Based on the multivariate phenotype, we have been able to detect linkage in at least 25% of the replicates for both microsatellite markers and SNP markers on four chromosomes (1, 3, 5, and 9) very close to the putative trait loci. The proportion of replicates in which we obtained significant linkage findings for the SNPs appears to be marginally lower than that for the microsatellite markers. This can be explained by the fact that since the SNPs are less polymorphic compared with microsatellite markers, the information content at the same marker density is higher with microsatellite markers, leading to more efficient estimation of marker IBD scores. Moreover, we used the same level of significance in our tests of linkage for both microsatellite as well as SNP markers. Since the SNPs are at a much higher density, at the same level of single-marker significance, the genome-wide significance level based on SNPs is higher than that for the microsatellite markers.

Conclusion

Our proposed reverse regression method was able to detect linkage near four of the six putative loci controlling KPD in multiple replicates. We found that our linkage analyses based on the multivariate phenotype comprising five binary traits correlated with KPD was more powerful than those based on only the affectation status of KPD as the phenotype. Thus, using a multivariate phenotype vector comprising traits correlated with the end-point trait may be a prudent strategy for linkage mapping of a complex trait.

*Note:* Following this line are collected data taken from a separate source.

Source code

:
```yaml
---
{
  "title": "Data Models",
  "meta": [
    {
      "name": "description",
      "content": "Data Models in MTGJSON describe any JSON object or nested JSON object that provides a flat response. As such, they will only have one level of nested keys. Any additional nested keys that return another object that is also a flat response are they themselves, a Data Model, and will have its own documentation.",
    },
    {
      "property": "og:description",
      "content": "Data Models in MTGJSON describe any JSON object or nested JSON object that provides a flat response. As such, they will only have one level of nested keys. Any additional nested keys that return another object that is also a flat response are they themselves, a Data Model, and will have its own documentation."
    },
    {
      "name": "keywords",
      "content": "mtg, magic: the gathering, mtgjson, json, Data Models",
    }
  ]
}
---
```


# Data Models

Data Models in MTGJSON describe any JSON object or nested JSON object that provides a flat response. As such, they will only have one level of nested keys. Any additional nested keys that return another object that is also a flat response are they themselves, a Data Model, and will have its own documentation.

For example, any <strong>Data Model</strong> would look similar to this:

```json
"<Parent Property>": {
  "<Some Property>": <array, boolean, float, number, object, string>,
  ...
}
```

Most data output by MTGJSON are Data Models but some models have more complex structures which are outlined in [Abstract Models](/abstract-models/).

While it is important to compare the power of our method with those of existing methodologies, the structure of the dataset did not permit a valid statistical comparison with most existing methods. The variance components methods like those implemented in MERLIN, GENEHUNTER, SEGPATH, and ACT assume multivariate normality of trait values within pedigrees and are designed for quantitative traits. However, all the personality traits in the dataset were binary in nature and assumption of normality for these traits would not be proper. The package SOLAR has an option of using a threshold model for binary traits [9], but like MERLIN and GENEHUNTER, allows for single traits only. Thus, it was difficult to compare our method with other multivariate methods. While we showed that using the multivariate phenotype yields more power than using only KPD status based on the reverse regression strategy, it is of interest to explore whether our multivariate method is more powerful than standard univariate analyses on KPD status implemented in LINKAGE or GENEHUNTER. However, a direct comparison with LINKAGE is difficult because it is parametric in nature and would yield LOD scores as the linkage statistic. Since our method is completely model-free, it is not possible to compute LOD equivalents from our statistic. On the other hand, because our analyses involved affected and unaffected individuals, it would not be proper to compare with an analysis involving only affected individuals as implemented in model-free analyses of GENEHUNTER. We may have missed out on valid comparisons with some other existing methodologies and are currently exploring those possibilities.

The overall level of significance would most likely be a function of the level of significance used in the first stage of our analysis in which we are selecting a subset of phenotypes that are significantly associated with the end-point trait. The nature of dependence of the two stages is quite complex and it is difficult to obtain exact adjustments of the p-values in the linkage scan after accounting for the p-values in the first stage. Extensive simulations to examine this issue are being conducted.